ACTIVITY: Where a line in the material below has the string "textwidth", please report it.

Start of SUPPLIED DATA

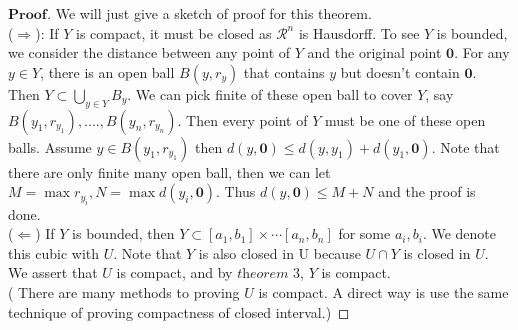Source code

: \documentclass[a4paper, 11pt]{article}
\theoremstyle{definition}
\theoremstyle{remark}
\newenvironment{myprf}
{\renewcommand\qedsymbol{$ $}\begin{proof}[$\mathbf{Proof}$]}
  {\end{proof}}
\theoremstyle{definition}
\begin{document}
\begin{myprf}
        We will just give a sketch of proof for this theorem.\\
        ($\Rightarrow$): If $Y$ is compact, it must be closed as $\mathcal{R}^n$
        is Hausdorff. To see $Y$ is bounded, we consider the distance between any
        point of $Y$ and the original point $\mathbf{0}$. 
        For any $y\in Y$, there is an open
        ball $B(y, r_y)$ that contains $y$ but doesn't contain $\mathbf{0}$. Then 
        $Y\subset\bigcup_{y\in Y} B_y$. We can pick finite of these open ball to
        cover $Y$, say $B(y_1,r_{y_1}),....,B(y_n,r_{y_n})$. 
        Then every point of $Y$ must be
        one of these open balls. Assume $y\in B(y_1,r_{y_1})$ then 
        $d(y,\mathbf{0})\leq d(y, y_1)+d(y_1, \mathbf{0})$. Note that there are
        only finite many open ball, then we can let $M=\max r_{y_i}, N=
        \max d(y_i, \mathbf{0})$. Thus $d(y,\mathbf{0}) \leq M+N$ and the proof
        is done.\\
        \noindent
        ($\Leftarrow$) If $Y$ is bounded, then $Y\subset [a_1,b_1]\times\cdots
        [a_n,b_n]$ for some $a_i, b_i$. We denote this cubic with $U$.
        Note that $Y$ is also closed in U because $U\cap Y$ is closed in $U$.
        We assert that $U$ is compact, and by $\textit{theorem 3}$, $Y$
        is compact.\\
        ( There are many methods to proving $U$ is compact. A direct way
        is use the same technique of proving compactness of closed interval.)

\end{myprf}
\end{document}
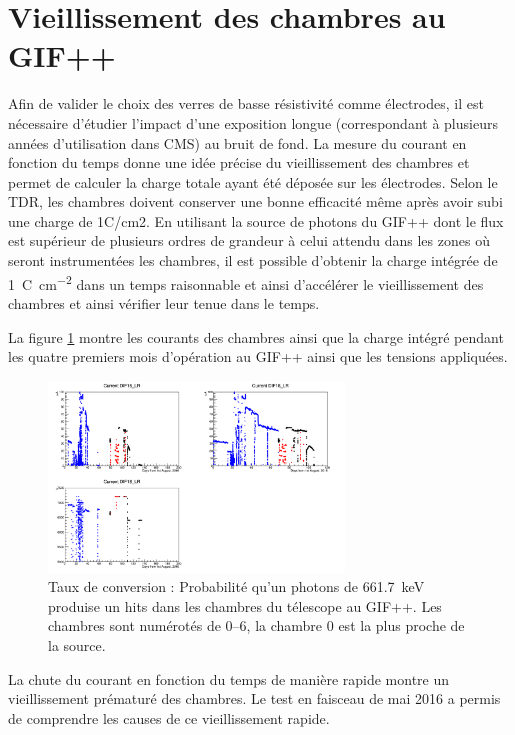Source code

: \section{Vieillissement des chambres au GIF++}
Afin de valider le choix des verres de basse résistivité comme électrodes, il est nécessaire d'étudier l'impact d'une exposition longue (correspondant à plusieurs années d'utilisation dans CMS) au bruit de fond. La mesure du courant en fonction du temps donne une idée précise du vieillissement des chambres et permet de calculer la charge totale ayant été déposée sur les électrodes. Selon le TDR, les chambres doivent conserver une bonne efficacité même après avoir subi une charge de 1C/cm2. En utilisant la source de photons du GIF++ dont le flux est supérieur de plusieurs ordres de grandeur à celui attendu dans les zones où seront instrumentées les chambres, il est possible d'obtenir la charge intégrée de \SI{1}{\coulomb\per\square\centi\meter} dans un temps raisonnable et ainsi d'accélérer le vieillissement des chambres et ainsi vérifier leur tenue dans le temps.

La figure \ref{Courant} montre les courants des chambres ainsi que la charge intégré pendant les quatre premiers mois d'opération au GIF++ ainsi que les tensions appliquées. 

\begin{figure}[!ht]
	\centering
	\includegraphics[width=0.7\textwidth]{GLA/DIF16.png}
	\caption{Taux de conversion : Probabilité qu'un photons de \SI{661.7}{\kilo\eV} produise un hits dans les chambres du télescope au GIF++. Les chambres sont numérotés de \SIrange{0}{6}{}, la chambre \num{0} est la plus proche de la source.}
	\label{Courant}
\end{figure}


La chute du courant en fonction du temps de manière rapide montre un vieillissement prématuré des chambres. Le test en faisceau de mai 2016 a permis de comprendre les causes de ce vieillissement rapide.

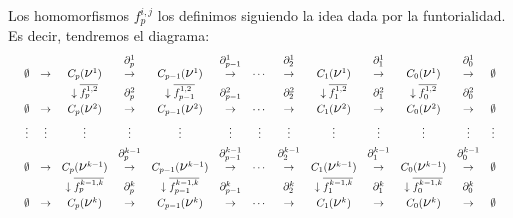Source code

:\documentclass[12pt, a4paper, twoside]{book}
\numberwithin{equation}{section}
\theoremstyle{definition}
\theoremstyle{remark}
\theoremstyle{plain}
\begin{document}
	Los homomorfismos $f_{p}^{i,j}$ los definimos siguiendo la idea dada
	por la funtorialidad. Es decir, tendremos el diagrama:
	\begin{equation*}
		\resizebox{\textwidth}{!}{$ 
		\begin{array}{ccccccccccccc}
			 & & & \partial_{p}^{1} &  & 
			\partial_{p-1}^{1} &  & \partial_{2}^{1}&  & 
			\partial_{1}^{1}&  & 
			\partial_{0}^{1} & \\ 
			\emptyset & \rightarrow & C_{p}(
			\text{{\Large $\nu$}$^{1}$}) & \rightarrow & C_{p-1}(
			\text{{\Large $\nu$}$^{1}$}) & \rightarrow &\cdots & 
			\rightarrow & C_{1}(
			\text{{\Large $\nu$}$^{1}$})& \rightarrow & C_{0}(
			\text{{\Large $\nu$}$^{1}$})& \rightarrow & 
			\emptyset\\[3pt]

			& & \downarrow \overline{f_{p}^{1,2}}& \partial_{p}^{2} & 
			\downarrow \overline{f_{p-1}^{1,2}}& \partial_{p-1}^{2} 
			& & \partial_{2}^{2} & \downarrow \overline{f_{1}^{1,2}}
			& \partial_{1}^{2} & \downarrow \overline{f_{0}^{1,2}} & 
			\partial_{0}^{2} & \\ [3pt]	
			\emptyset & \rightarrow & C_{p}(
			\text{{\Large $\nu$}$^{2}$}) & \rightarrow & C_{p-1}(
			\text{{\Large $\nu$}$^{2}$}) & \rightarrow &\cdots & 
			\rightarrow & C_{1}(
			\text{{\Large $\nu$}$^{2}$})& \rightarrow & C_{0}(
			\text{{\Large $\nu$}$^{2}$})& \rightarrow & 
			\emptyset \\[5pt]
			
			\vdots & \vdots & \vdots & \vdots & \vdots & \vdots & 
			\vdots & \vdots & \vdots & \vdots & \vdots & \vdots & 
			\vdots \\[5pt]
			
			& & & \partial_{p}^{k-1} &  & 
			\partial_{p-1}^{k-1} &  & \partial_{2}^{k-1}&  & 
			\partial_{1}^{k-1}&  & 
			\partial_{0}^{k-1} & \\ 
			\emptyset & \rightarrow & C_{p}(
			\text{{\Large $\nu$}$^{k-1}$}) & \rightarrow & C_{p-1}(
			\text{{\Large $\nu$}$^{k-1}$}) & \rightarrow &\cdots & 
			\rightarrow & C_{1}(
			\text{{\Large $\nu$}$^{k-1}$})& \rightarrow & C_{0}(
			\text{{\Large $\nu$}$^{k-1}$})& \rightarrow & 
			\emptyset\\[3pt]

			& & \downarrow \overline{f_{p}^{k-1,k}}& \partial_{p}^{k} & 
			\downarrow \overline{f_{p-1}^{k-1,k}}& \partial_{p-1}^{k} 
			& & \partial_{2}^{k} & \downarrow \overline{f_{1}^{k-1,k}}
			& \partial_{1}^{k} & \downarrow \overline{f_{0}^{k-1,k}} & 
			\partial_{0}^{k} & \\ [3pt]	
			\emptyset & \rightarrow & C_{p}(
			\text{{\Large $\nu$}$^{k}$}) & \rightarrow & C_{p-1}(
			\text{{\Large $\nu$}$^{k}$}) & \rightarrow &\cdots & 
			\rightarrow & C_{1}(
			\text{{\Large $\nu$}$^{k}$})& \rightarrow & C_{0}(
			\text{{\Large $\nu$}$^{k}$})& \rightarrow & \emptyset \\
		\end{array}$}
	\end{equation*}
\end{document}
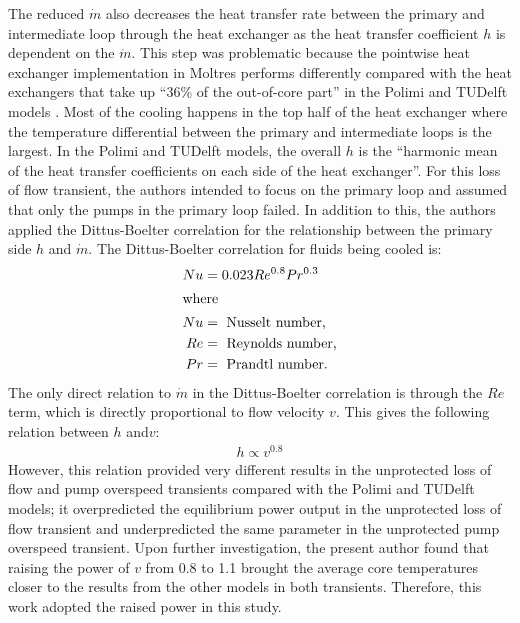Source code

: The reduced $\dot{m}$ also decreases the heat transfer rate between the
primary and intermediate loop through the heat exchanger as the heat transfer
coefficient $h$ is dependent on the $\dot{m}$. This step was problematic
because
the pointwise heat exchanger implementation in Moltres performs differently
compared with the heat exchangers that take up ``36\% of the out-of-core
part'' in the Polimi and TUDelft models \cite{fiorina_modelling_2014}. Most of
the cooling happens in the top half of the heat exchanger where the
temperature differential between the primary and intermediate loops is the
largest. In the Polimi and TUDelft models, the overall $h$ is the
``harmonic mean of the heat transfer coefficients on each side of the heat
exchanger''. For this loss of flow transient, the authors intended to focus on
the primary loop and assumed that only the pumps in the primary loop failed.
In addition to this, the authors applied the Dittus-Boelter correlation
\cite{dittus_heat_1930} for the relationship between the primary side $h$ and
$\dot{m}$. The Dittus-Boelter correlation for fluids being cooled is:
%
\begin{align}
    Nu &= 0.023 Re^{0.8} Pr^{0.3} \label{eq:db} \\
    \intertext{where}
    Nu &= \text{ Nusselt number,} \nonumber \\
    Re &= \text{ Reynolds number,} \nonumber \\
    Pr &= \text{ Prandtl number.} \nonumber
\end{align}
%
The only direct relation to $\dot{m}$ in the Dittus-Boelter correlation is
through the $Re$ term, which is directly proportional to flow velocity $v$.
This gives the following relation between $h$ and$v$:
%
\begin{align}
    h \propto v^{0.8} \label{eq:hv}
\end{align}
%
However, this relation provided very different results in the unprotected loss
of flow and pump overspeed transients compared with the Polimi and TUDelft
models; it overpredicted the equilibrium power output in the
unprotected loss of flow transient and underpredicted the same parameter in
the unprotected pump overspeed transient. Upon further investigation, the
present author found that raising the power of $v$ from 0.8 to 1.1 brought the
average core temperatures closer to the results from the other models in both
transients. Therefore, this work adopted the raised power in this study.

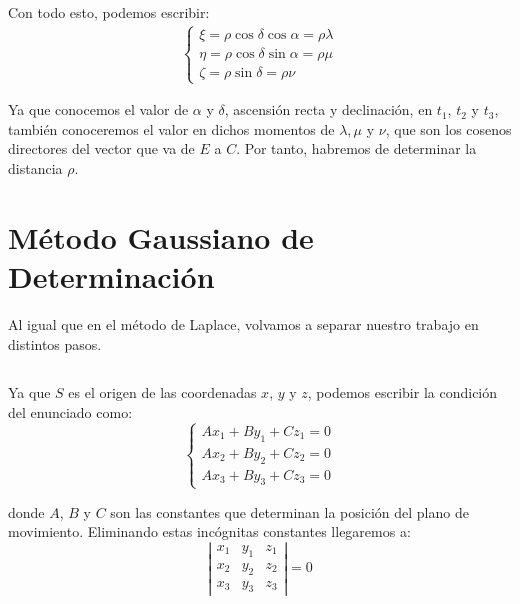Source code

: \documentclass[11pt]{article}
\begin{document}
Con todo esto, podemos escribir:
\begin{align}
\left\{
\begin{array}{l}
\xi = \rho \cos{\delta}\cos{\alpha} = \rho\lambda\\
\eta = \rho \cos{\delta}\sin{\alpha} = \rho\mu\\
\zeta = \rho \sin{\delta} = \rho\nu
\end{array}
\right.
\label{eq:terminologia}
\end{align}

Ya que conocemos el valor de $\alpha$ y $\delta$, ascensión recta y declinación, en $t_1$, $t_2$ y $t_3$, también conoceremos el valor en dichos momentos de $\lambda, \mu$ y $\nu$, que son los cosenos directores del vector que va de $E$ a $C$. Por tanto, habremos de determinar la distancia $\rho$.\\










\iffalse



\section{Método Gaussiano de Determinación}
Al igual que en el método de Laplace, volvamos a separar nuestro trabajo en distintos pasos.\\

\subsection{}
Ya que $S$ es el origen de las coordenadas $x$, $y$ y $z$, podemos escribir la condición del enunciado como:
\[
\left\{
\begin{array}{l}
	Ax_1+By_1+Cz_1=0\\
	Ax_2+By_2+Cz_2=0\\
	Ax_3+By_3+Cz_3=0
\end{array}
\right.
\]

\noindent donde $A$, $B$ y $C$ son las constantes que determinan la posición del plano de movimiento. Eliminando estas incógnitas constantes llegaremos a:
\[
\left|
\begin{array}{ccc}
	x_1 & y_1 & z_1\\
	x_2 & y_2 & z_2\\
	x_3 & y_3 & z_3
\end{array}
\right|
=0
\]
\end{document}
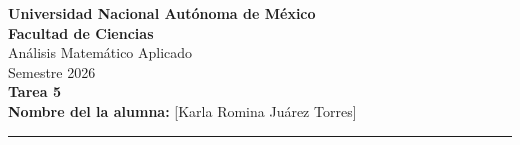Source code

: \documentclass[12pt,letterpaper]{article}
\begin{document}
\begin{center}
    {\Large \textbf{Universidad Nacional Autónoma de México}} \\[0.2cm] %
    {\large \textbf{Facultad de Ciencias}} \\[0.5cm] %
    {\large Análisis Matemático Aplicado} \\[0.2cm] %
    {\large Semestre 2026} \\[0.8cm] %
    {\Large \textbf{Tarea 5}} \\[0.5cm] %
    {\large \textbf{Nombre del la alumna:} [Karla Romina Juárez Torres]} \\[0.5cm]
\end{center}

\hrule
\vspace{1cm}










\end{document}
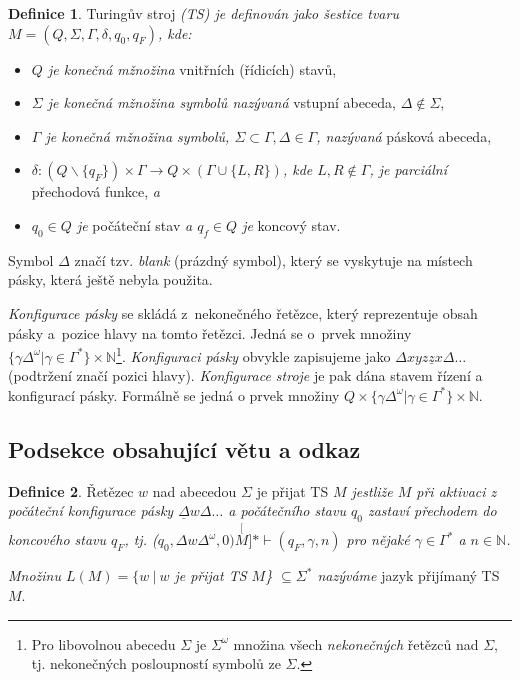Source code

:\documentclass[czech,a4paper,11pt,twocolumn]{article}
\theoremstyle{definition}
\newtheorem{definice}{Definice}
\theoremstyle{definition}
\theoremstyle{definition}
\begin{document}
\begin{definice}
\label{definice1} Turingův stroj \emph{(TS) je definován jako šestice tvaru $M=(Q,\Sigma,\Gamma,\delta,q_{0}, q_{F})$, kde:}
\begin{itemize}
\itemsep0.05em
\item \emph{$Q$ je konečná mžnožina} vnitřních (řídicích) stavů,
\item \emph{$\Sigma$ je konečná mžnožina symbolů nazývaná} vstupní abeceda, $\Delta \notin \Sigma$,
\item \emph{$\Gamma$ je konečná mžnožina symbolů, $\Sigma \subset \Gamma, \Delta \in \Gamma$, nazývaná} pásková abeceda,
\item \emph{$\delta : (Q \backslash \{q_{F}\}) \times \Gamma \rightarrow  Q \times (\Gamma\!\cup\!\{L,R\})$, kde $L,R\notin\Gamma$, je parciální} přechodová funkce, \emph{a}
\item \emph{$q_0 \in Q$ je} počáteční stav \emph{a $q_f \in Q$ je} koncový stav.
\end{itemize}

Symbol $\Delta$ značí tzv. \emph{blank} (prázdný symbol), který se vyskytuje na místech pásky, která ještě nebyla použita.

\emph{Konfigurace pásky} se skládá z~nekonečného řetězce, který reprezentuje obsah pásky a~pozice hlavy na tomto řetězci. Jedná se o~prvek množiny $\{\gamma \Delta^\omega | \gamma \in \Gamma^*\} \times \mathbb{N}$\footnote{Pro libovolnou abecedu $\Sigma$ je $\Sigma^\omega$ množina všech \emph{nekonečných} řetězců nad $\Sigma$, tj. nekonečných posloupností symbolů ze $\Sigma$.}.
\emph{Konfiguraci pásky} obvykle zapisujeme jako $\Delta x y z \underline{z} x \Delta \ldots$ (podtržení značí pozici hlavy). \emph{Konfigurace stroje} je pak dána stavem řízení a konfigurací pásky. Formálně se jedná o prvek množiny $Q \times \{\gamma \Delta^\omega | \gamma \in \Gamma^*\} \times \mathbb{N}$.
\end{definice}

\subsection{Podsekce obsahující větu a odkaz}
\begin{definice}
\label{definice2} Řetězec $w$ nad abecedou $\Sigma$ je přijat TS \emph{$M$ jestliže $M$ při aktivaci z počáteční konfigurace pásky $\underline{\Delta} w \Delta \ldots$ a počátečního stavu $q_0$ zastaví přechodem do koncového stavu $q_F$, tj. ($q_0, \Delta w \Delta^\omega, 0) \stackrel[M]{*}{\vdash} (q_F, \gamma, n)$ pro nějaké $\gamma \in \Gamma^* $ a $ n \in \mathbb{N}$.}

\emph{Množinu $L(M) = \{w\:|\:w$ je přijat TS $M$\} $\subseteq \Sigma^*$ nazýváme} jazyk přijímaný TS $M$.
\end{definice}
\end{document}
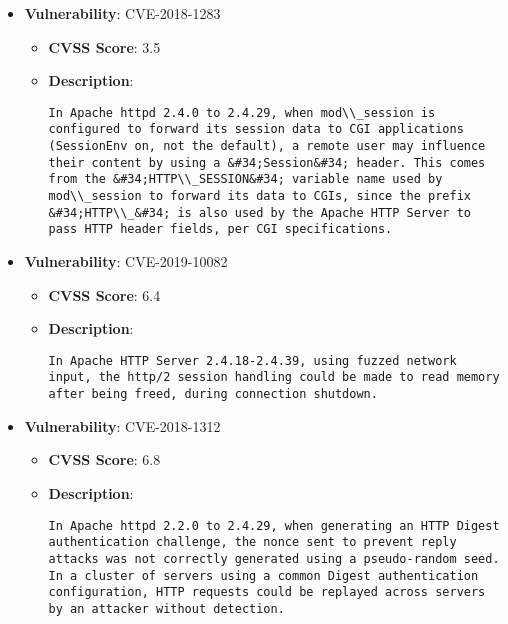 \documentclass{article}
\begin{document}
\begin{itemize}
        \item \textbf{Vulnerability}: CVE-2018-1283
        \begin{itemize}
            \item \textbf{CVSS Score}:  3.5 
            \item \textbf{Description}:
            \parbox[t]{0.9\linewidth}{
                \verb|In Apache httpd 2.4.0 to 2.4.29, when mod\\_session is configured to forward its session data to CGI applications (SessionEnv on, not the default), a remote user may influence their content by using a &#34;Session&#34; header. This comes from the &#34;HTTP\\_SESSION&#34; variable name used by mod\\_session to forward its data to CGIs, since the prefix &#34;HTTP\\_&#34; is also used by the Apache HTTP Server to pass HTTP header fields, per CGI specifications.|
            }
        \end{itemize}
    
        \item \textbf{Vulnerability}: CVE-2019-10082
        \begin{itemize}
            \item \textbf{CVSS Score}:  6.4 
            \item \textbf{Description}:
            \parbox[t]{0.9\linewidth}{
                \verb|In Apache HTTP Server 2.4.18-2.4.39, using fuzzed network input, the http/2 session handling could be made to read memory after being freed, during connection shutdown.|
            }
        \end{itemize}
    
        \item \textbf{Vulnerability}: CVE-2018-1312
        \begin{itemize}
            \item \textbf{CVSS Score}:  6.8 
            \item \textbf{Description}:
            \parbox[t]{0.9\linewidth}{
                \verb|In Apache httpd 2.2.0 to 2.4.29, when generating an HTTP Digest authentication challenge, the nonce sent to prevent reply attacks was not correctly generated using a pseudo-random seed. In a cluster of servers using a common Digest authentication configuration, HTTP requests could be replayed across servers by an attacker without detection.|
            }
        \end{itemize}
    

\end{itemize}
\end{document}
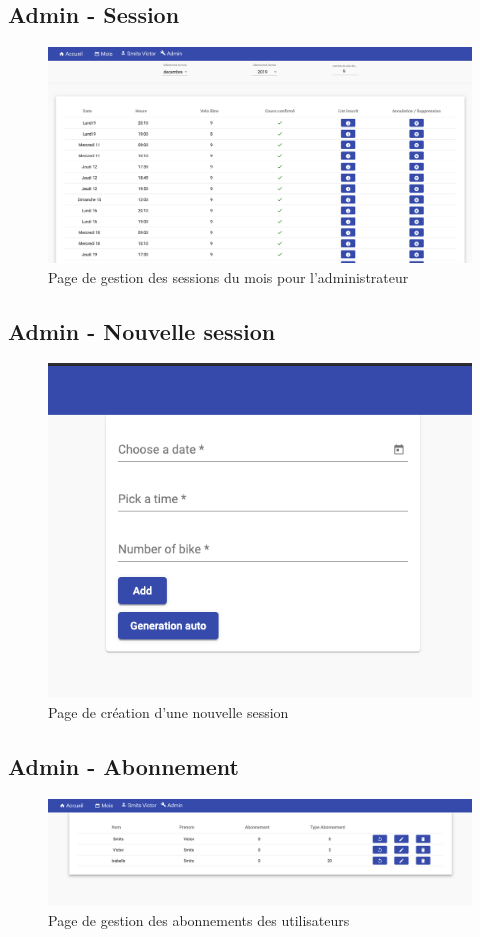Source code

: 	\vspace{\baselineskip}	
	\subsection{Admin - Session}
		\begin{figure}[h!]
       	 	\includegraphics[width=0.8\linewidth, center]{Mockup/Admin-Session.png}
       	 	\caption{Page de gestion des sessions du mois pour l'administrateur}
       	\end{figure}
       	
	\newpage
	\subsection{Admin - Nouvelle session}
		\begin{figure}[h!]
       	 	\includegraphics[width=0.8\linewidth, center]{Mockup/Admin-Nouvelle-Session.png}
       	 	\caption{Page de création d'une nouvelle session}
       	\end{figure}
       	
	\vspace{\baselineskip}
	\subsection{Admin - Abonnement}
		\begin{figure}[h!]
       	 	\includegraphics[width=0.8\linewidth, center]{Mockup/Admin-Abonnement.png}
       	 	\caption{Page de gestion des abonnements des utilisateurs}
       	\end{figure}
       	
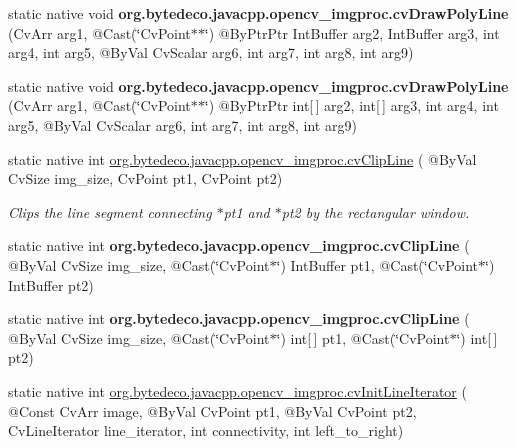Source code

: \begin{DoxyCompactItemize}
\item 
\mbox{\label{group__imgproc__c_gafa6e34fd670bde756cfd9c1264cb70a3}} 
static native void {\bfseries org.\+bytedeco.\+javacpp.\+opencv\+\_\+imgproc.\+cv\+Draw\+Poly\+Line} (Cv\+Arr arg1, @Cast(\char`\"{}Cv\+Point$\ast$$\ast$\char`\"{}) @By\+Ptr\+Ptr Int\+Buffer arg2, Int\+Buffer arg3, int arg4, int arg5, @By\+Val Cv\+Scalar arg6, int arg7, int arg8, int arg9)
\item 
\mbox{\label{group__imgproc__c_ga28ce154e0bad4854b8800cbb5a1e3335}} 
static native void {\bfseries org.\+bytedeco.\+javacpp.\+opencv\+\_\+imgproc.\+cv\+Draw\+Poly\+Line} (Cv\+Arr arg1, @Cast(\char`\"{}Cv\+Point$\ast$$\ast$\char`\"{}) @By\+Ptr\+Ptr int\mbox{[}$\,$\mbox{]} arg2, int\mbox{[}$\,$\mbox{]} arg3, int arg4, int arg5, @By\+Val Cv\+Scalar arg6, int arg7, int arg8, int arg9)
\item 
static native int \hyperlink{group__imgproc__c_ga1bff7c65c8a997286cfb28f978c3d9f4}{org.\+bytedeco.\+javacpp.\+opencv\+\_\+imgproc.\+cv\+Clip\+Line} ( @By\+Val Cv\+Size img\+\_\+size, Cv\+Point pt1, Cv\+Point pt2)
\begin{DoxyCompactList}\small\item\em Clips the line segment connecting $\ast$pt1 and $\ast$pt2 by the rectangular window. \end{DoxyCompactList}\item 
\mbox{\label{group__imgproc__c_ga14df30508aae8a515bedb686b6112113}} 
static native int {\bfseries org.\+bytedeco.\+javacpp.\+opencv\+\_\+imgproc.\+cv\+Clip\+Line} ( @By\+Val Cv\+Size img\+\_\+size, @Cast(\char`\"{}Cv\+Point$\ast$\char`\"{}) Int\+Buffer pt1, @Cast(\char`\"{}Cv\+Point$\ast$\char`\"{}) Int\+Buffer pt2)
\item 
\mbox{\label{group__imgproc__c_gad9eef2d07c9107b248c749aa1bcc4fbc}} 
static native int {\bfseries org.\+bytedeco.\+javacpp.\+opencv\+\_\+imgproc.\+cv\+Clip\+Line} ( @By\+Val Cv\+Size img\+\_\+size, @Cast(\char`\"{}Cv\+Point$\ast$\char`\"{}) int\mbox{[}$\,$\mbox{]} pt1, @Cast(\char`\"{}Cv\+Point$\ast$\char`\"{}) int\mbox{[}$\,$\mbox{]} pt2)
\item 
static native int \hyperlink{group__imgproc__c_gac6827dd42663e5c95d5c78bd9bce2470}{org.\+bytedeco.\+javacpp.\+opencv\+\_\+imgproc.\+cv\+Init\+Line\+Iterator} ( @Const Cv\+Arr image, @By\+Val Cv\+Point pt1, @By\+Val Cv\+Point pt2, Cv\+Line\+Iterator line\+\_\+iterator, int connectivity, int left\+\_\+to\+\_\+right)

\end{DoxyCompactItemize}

End of SUPPLIED DATA

FINISHED EXERCISE:
	\includegraphics[width=0.7\textwidth]{GLA/DIF16.png}
		\resizebox{\textwidth}{!}{$ 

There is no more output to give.